A line below contains "1. Change SSID and use strong WiFi Password", and a later one contains "3. Configure Firewall". Repeat both, with every line between them, exactly.
Data supplied Start Marker
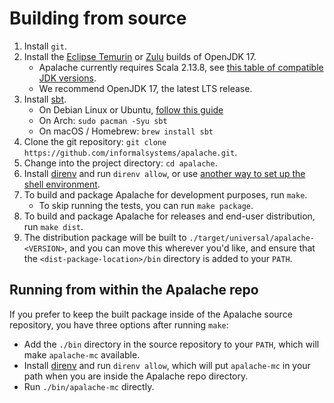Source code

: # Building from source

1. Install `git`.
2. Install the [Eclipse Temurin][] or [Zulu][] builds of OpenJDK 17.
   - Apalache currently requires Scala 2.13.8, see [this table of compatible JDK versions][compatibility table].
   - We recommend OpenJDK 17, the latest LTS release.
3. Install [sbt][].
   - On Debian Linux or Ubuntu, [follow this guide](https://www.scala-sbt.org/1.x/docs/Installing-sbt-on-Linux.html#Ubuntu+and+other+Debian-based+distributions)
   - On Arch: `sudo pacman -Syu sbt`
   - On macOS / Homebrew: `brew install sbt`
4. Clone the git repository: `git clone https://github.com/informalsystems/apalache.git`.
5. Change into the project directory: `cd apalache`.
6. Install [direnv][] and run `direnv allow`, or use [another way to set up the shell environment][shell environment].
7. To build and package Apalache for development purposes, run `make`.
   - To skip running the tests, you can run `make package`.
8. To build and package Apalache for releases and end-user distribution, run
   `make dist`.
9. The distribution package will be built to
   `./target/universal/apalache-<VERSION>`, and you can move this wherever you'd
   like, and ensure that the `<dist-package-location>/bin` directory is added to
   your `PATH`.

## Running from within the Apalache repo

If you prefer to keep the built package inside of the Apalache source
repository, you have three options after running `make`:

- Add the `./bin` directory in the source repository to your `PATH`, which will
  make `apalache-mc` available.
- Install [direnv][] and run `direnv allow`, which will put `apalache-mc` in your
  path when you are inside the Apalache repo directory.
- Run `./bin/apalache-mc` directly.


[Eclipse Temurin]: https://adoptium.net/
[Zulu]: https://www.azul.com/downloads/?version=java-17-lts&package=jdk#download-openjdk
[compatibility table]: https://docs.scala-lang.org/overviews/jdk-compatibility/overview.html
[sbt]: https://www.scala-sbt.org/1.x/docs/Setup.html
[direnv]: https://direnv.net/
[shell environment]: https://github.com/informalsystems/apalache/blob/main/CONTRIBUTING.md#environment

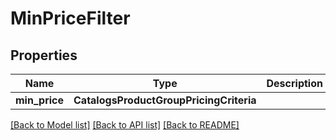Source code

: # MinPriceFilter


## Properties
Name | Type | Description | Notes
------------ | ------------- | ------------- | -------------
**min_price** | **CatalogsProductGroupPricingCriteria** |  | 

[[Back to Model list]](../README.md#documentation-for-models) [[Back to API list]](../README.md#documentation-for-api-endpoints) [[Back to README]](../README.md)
Data supplied End Marker
Data supplied Start Marker
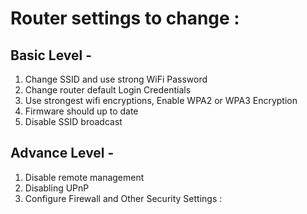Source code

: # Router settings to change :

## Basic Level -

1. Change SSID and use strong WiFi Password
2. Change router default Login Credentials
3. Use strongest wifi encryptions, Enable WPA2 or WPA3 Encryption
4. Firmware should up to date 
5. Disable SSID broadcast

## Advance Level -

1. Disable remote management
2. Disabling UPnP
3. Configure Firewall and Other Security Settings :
Data supplied End Marker
• Exercise solution:
1. Change SSID and use strong WiFi Password
2. Change router default Login Credentials
3. Use strongest wifi encryptions, Enable WPA2 or WPA3 Encryption
4. Firmware should up to date 
5. Disable SSID broadcast

## Advance Level -

1. Disable remote management
2. Disabling UPnP
3. Configure Firewall and Other Security Settings :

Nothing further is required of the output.